You are about to get 111 hours free. Don’t waste them.

This week, you get an amazing gift. No, Ed McMahon won’t be showing up with a humongo check. You won’t have wise men pop in unannounced to drop off gold, fruitcake and myrrh. Instead, you will get the precious gift of time. Time away from work, or school, or even working at a school.

But you don’t just get 1 or 2 hours free. And not just 8 or 24 hours either.

You get a shipload of time.

In fact, you get 111 hours free!

The Math

If you are one of the many who don’t have to work or go to school Thursday through Sunday, your time off starts at 5pm on Wednesday and ends at 8am on Monday.

In between there are 111 hours for you to spend wisely.

You can use it on quality time with friends and family. There is plenty of time for talking, playing, singing, and laughing until liquids sprays our of your nose. And if your friends don’t make you laugh until you leak, you need better friends.

You can invest in your health.

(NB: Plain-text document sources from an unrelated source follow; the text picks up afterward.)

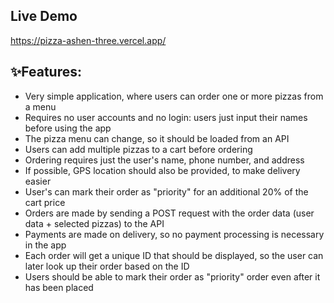 ## Live Demo
https://pizza-ashen-three.vercel.app/

## ✨Features:
- Very simple application, where users can order one or more pizzas from a menu 
- Requires no user accounts and no login: users just input their names before using the app 
- The pizza menu can change, so it should be loaded from an API 
- Users can add multiple pizzas to a cart before ordering 
- Ordering requires just the user's name, phone number, and address 
- If possible, GPS location should also be provided, to make delivery easier 
- User's can mark their order as "priority" for an additional 20% of the cart price 
- Orders are made by sending a POST request with the order data (user data + selected pizzas) to the API 
- Payments are made on delivery, so no payment processing is necessary in the app 
- Each order will get a unique ID that should be displayed, so the user can later look up their order based on the ID 
- Users should be able to mark their order as "priority" order even after it has been placed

Walking, turkey trotting, hiking, or any other calorie burning activity before or after the meal is a great idea.

You can read. You can read a lot in 111 hours. In fact, you could probably read all 1032 blog posts I have written here at The Adam Albrecht Blog. You could read my book What Does Your Fortune Cookie Say? Or you could read an important piece of literature, a valuable self improvement book, the biography of a wildly successful human or a tale of epic human adventure and triumph. But my blog will have more random pop culture references. So I’ve got that going for me. Which is nice.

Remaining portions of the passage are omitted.